Par acte de commissaire de justice en date du 22 octobre 2025, M. [V] [B] et Mme [C] [W] en leur qualité de représentants légaux de [L] [B] ont fait assigner la société Pacifica, assureur de l’automobiliste, devant le juge des référés du tribunal judiciaire de Saint-Etienne, afin d’obtenir la désignation d’un expert et le versement d’une provision.
Par acte de commissaire de justice en date du 22 octobre 2025, M. [V] [B] et Mme [C] [W] en leur qualité de représentants légaux de M. [L] [B] ont procédé à l’appel en cause de la CPAM de la Loire.
L’affaire est retenue à l’audience du 4 décembre 2026.
Les requérants sollicitent la désignation d’un expert et la condamnation de Pacifica à leur payer la somme provisionnelle de 2 500 euros à valoir sur leur préjudice définitif, outre celle de 1 200 euros sur le fondement des dispositions de l’article 700 du Code de procédure civile, ainsi qu’aux entiers dépens. Ils demandent également que la consignation soit mise à la charge de la défenderesse.
Ils exposent que :
— Le certificat médical établi le 12 juillet 2024 mentionne une fracture du tibia, un déplacement du péroné et un état post-traumatique justifiant une ITT de 30 jours à compter du 17 juillet 2024,
— Une expertise des préjudices corporels et psychologiques de M. [L] [B] permettrait de faire valoir ses droits légitimes,
— [Localité 10] égard aux séquelles de M. [L] [B], il convient d’accorder une provision complémentaire de 2 500 euros,
— La SA Pacifica a refusé la désignation d’un expert judiciaire pour réaliser l’expertise amiable et a invité les demandeurs à se faire assister par leur médecin ce qui aurait entrainé des frais non pris en charge.
La SA Pacifica formule protestations et réserves d’usage quant à la mesure d’instruction sollicitée, et indique qu’elle accepte de verser une provision complémentaire d’un montant de 2 500 euros. Elle sollicite de voir débouter les requérants de leurs demandes portant sur la consignation, les frais irrépétibles de l’article 700 du Code de procédure civile et les dépens.
Elle ne s’oppose pas à la demande d’expertise mais demande que la provision à valoir sur les honoraires de l’expert soit mise à la charge exclusive des demandeurs, ces derniers ayant refusé l’expertise médicale amiable. Pour les mêmes raisons, la SA Pacifica sollicite le rejet de la demande formulée au titre de l’article 700 du Code de procédure civile et des dépens.

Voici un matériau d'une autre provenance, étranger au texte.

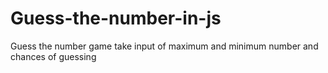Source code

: # Guess-the-number-in-js
Guess the number game take input of maximum and minimum number and chances of guessing 
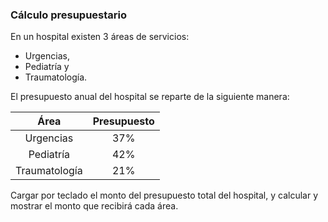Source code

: ### Cálculo presupuestario

En un hospital existen 3 áreas de servicios: 

* Urgencias, 
* Pediatría y 
* Traumatología. 

El presupuesto anual del hospital se reparte de la siguiente manera:

| Área | Presupuesto |
| :-: |:-:|
| Urgencias |37% |
| Pediatría |42% |
| Traumatología |21% |

Cargar por teclado el monto del presupuesto total del hospital, y calcular y mostrar el monto que recibirá cada área.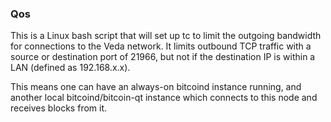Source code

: ### Qos ###

This is a Linux bash script that will set up tc to limit the outgoing bandwidth for connections to the Veda network. It limits outbound TCP traffic with a source or destination port of 21966, but not if the destination IP is within a LAN (defined as 192.168.x.x).

This means one can have an always-on bitcoind instance running, and another local bitcoind/bitcoin-qt instance which connects to this node and receives blocks from it.
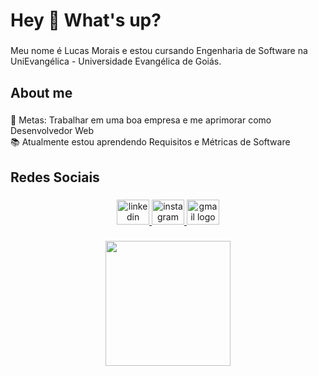 <h1 align="left">Hey 👋 What's up?</h1>

###

<p align="left">Meu nome é Lucas Morais e estou cursando Engenharia de Software na UniEvangélica - Universidade Evangélica de Goiás.</p>

###

<h2 align="left">About me</h2>

###

<p align="left">🎯 Metas: Trabalhar em uma boa empresa e me aprimorar como Desenvolvedor Web<br>📚 Atualmente estou aprendendo Requisitos e Métricas de Software</p>

###

<h2 align="left">Redes Sociais</h2>

###

<div align="center">
  <a href="http://www.linkedin.com/in/lucas-moreira-de-morais-3742922b8" target="_blank">
    <img src="https://raw.githubusercontent.com/maurodesouza/profile-readme-generator/master/src/assets/icons/social/linkedin/default.svg" width="52" height="40" alt="linkedin logo"  />
  </a>
  <a href="https://www.instagram.com/morais_lucas10?igsh=MWh2cjR0bnZ3czdyeA==" target="_blank">
    <img src="https://raw.githubusercontent.com/maurodesouza/profile-readme-generator/master/src/assets/icons/social/instagram/default.svg" width="52" height="40" alt="instagram logo"  />
  </a>
  <img src="https://raw.githubusercontent.com/maurodesouza/profile-readme-generator/master/src/assets/icons/social/gmail/default.svg" width="52" height="40" alt="gmail logo"  />
</div>

###

<div align="center">
  <img height="200" src="https://media3.giphy.com/media/v1.Y2lkPTc5MGI3NjExeGttZ29hcDY0bnNqMXVuY2pzOXFkb204N3hoOHlmOWhpMDkyYjRteCZlcD12MV9pbnRlcm5hbF9naWZfYnlfaWQmY3Q9Zw/78XCFBGOlS6keY1Bil/giphy.gif"  />
</div>

###
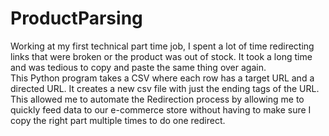 # ProductParsing
Working at my first technical part time job, I spent a lot of time redirecting links that were broken or the product was out of stock. It took a long time and was tedious
to copy and paste the same thing over again.
</br>
This Python program takes a CSV where each row has a target URL and a directed URL. It creates a new csv file with just the ending tags of the URL. This allowed me to automate the Redirection process 
by allowing me to quickly feed data to our e-commerce store without having to make sure I copy the right part multiple times to do one redirect.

La CPAM de la Loire, régulièrement citée par voie électronique, ne comparait pas.
MOTIFS DE LA DECISION
Aux termes de l’article 145 du code de procédure civile, s’il existe un motif légitime de conserver ou d’établir avant tout procès la preuve de faits dont pourrait dépendre la solution d’un litige, les mesures d’instruction légalement admissibles peuvent être ordonnées à la demande de tout intéressé, sur requête ou en référé.

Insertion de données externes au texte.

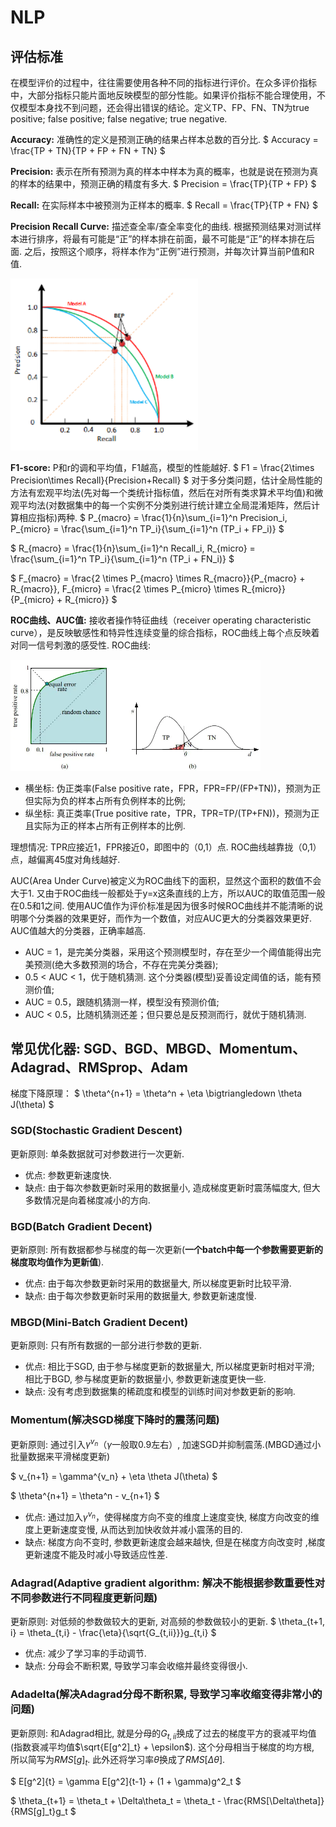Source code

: # NLP

## 评估标准

在模型评价的过程中，往往需要使用各种不同的指标进行评价。在众多评价指标中，大部分指标只能片面地反映模型的部分性能。如果评价指标不能合理使用，不仅模型本身找不到问题，还会得出错误的结论。定义TP、FP、FN、TN为true positive; false positive; false negative; true negative.

**Accuracy:** 准确性的定义是预测正确的结果占样本总数的百分比.
$
Accuracy = \frac{TP + TN}{TP + FP + FN + TN}
$

**Precision:** 表示在所有预测为真的样本中样本为真的概率，也就是说在预测为真的样本的结果中，预测正确的精度有多大.
$
Precision = \frac{TP}{TP + FP}
$

**Recall:** 在实际样本中被预测为正样本的概率.
$
Recall = \frac{TP}{TP + FN}
$

**Precision Recall Curve:** 描述查全率/查全率变化的曲线. 根据预测结果对测试样本进行排序，将最有可能是“正”的样本排在前面，最不可能是“正”的样本排在后面. 之后，按照这个顺序，将样本作为“正例”进行预测，并每次计算当前P值和R值.

<img src="https://github.com/ZhiweiZhang97/NLP/blob/main/image/PRC.png" width="300"/>

**F1-score:** P和r的调和平均值，F1越高，模型的性能越好.
$
F1 = \frac{2\times Precision\times Recall}{Precision+Recall}
$
对于多分类问题，估计全局性能的方法有宏观平均法(先对每一个类统计指标值，然后在对所有类求算术平均值)和微观平均法(对数据集中的每一个实例不分类别进行统计建立全局混淆矩阵，然后计算相应指标)两种.
$
P_{macro} = \frac{1}{n}\sum_{i=1}^n Precision_i, P_{micro} = \frac{\sum_{i=1}^n TP_i}{\sum_{i=1}^n (TP_i + FP_i)}
$

$
R_{macro} = \frac{1}{n}\sum_{i=1}^n Recall_i, R_{micro} = \frac{\sum_{i=1}^n TP_i}{\sum_{i=1}^n (TP_i + FN_i)}
$

$
F_{macro} = \frac{2 \times P_{macro} \times R_{macro}}{P_{macro} + R_{macro}}, F_{micro} = \frac{2 \times P_{micro} \times R_{micro}}{P_{micro} + R_{micro}}
$

**ROC曲线、AUC值:** 接收者操作特征曲线（receiver operating characteristic curve），是反映敏感性和特异性连续变量的综合指标，ROC曲线上每个点反映着对同一信号刺激的感受性. ROC曲线:

<img src="https://github.com/ZhiweiZhang97/NLP/blob/main/image/ROC.webp" width="400"/>

- 横坐标: 伪正类率(False positive rate，FPR，FPR=FP/(FP+TN))，预测为正但实际为负的样本占所有负例样本的比例;
- 纵坐标: 真正类率(True positive rate，TPR，TPR=TP/(TP+FN))，预测为正且实际为正的样本占所有正例样本的比例.

理想情况: TPR应接近1，FPR接近0，即图中的（0,1）点. ROC曲线越靠拢（0,1）点，越偏离45度对角线越好.

AUC(Area Under Curve)被定义为ROC曲线下的面积，显然这个面积的数值不会大于1. 又由于ROC曲线一般都处于y=x这条直线的上方，所以AUC的取值范围一般在0.5和1之间. 使用AUC值作为评价标准是因为很多时候ROC曲线并不能清晰的说明哪个分类器的效果更好，而作为一个数值，对应AUC更大的分类器效果更好. AUC值越大的分类器，正确率越高.

- AUC = 1，是完美分类器，采用这个预测模型时，存在至少一个阈值能得出完美预测(绝大多数预测的场合，不存在完美分类器);
- 0.5 < AUC < 1，优于随机猜测. 这个分类器(模型)妥善设定阈值的话，能有预测价值;
- AUC = 0.5，跟随机猜测一样，模型没有预测价值;
- AUC < 0.5，比随机猜测还差；但只要总是反预测而行，就优于随机猜测.

## 常见优化器: SGD、BGD、MBGD、Momentum、Adagrad、RMSprop、Adam
梯度下降原理：
$
\theta^{n+1} = \theta^n + \eta \bigtriangledown \theta J(\theta)
$

### SGD(Stochastic Gradient Descent)

更新原则: 单条数据就可对参数进行一次更新.
- 优点: 参数更新速度快.
- 缺点: 由于每次参数更新时采用的数据量小, 造成梯度更新时震荡幅度大, 但大多数情况是向着梯度减小的方向.

### BGD(Batch Gradient Decent)

更新原则: 所有数据都参与梯度的每一次更新(**一个batch中每一个参数需要更新的梯度取均值作为更新值**).
- 优点: 由于每次参数更新时采用的数据量大, 所以梯度更新时比较平滑.
- 缺点: 由于每次参数更新时采用的数据量大, 参数更新速度慢.

### MBGD(Mini-Batch Gradient Decent)
更新原则: 只有所有数据的一部分进行参数的更新.
- 优点: 相比于SGD, 由于参与梯度更新的数据量大, 所以梯度更新时相对平滑; 相比于BGD, 参与梯度更新的数据量小, 参数更新速度更快一些.
- 缺点: 没有考虑到数据集的稀疏度和模型的训练时间对参数更新的影响.

### Momentum(解决SGD梯度下降时的震荡问题)
更新原则: 通过引入$\gamma^{v_n}$（$\gamma$一般取0.9左右）, 加速SGD并抑制震荡.(MBGD通过小批量数据来平滑梯度更新)

$
v_{n+1} = \gamma^{v_n} + \eta \theta J(\theta)
$

$
\theta^{n+1} = \theta^n - v_{n+1}
$
- 优点: 通过加入$\gamma^{v_n}$，使得梯度方向不变的维度上速度变快, 梯度方向改变的维度上更新速度变慢, 从而达到加快收敛并减小震荡的目的.
- 缺点: 梯度方向不变时, 参数更新速度会越来越快, 但是在梯度方向改变时 ,梯度更新速度不能及时减小导致适应性差.

### Adagrad(Adaptive gradient algorithm: 解决不能根据参数重要性对不同参数进行不同程度更新问题)
更新原则: 对低频的参数做较大的更新, 对高频的参数做较小的更新.
$
\theta_{t+1, i} = \theta_{t,i} - \frac{\eta}{\sqrt{G_{t,ii}}}g_{t,i}
$
- 优点: 减少了学习率的手动调节.
- 缺点: 分母会不断积累, 导致学习率会收缩并最终变得很小.

### Adadelta(解决Adagrad分母不断积累, 导致学习率收缩变得非常小的问题)
更新原则: 和Adagrad相比, 就是分母的$G_{t,ii}$换成了过去的梯度平方的衰减平均值(指数衰减平均值$\sqrt{E[g^2]_t} + \epsilon$). 这个分母相当于梯度的均方根, 所以简写为$RMS[g]_t$. 此外还将学习率$\theta$换成了$RMS[\Delta\theta]$.

$
E[g^2]{t} = \gamma E[g^2]{t-1} + (1 + \gamma)g^2_t
$

$
\theta_{t+1} = \theta_t + \Delta\theta_t = \theta_t - \frac{RMS[\Delta\theta]}{RMS[g]_t}g_t
$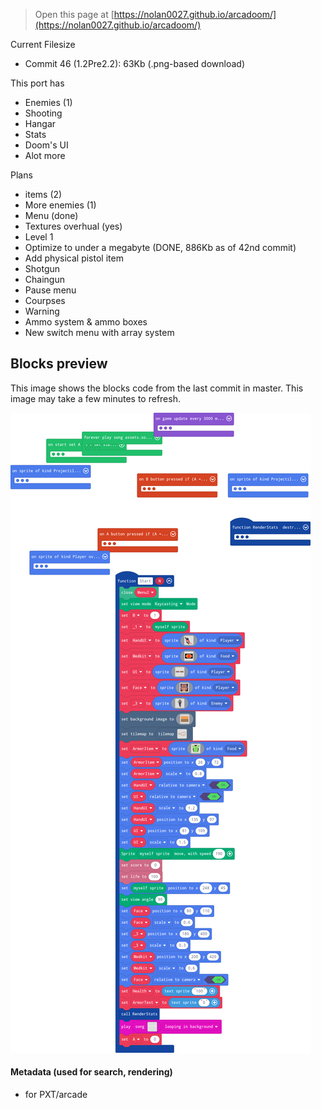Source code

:> Open this page at [https://nolan0027.github.io/arcadoom/](https://nolan0027.github.io/arcadoom/)

Current Filesize
- Commit 46 (1.2Pre2.2): 63Kb (.png-based download)

This port has
- Enemies (1)
- Shooting
- Hangar
- Stats
- Doom's UI
- Alot more

Plans
- items (2)
- More enemies (1)
- Menu (done)
- Textures overhual (yes)
- Level 1
- Optimize to under a megabyte (DONE, 886Kb as of 42nd commit)
- Add physical pistol item
- Shotgun
- Chaingun
- Pause menu
- Courpses
- Warning
- Ammo system & ammo boxes
- New switch menu with array system

## Blocks preview

This image shows the blocks code from the last commit in master. 
This image may take a few minutes to refresh.

![A rendered view of the blocks](https://github.com/nolan0027/arcadoom/raw/master/.github/makecode/blocks.png)

#### Metadata (used for search, rendering)

* for PXT/arcade
<script src="https://makecode.com/gh-pages-embed.js"></script><script>makeCodeRender("{{ site.makecode.home_url }}", "{{ site.github.owner_name }}/{{ site.github.repository_name }}");</script>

En l’espèce, selon le certificat médical du 12 juillet 2024, l’examen clinique de [L] [B] a montré une fracture du tibia et un déplacement du péroné ainsi qu’un état post-traumatique entraînant une ITT de 30 jours. D’après le certificat médical du 11 avril 2025, l’état de la victime est consolidé.
Les représentants légaux de [L] [B] justifient ainsi d’un motif légitime à obtenir la désignation d’un expert chargé de constater de façon contradictoire les lésions alléguées et d’évaluer les conséquences médico-légales de l’accident dont a été victime leur fils le 5 juin
2024.
Il convient en conséquence d’ordonner une expertise, à charge pour les demandeurs, qui la sollicitent, de faire l’avance des frais.

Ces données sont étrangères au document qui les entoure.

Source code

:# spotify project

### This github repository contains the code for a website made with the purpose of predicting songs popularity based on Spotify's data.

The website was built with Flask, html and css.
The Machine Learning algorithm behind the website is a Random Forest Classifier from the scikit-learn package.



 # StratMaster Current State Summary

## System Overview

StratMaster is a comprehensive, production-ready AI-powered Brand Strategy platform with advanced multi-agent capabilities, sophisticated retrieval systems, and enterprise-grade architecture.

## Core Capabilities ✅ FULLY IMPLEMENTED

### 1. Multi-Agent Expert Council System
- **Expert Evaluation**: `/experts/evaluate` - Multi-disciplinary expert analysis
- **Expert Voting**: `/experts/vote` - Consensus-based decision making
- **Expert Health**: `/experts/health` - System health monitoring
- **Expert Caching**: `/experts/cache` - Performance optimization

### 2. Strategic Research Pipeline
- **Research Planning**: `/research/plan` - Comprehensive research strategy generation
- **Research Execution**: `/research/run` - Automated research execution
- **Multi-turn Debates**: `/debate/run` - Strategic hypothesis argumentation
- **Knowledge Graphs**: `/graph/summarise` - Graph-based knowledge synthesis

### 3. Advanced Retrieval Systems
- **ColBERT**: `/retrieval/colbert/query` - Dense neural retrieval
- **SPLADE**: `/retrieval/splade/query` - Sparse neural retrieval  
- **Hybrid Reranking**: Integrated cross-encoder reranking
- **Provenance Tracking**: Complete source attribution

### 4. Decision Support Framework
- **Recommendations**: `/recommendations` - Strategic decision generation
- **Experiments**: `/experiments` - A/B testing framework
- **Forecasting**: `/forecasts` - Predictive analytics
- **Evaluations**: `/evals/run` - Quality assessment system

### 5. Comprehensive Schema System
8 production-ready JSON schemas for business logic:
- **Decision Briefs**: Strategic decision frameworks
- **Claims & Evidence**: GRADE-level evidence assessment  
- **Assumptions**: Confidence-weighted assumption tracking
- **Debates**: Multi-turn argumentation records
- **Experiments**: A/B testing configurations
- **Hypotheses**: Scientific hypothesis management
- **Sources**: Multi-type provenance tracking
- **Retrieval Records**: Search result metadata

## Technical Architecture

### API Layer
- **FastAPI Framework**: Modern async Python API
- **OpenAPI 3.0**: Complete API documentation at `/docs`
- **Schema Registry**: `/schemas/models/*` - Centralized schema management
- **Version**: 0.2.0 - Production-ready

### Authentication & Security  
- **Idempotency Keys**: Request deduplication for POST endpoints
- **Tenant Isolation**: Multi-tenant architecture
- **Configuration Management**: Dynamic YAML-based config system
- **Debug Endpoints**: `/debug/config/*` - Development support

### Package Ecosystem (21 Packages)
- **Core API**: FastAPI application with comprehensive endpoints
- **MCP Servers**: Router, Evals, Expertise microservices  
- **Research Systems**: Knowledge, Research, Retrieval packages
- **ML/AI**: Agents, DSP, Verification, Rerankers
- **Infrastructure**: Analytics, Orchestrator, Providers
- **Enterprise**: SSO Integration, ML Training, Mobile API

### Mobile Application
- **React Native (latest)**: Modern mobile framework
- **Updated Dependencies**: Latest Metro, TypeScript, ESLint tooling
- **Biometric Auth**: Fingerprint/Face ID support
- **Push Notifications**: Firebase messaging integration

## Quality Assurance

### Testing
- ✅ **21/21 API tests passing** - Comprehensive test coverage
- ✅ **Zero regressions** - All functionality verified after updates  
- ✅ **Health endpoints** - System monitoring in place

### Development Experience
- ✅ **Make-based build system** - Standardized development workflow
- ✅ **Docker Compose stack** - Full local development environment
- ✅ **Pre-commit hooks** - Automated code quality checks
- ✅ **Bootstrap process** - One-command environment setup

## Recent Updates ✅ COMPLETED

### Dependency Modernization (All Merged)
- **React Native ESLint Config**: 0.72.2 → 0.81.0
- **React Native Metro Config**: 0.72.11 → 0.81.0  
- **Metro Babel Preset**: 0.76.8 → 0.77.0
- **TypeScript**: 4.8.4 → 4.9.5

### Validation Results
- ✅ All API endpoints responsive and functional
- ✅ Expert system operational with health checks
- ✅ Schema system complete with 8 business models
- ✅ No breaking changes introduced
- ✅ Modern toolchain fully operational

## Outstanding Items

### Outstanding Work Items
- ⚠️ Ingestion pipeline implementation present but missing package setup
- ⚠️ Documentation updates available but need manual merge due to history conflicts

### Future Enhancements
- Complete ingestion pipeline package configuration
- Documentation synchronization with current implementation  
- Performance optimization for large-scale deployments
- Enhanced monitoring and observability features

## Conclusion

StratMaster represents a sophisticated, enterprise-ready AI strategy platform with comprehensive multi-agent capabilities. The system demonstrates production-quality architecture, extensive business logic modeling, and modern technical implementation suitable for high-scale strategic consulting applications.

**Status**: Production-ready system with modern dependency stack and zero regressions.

En vertu de l’article 835 alinéa 2 du Code de procédure civile, dans le cas où l’existence de l’obligation n’est pas sérieusement contestable, le président du tribunal judiciaire, statuant en référé, peut accorder une provision au créancier.
L’obligation d’indemnisation de la SA Pacifica n’est pas sérieusement contestable, et au demeurant pas contestée.
Il convient de condamner la SA Pacifica à payer à M. [V] [B] et Mme [C] [W] en leur qualité de représentants légaux de [L] [B] la somme provisionnelle de 2 500 euros.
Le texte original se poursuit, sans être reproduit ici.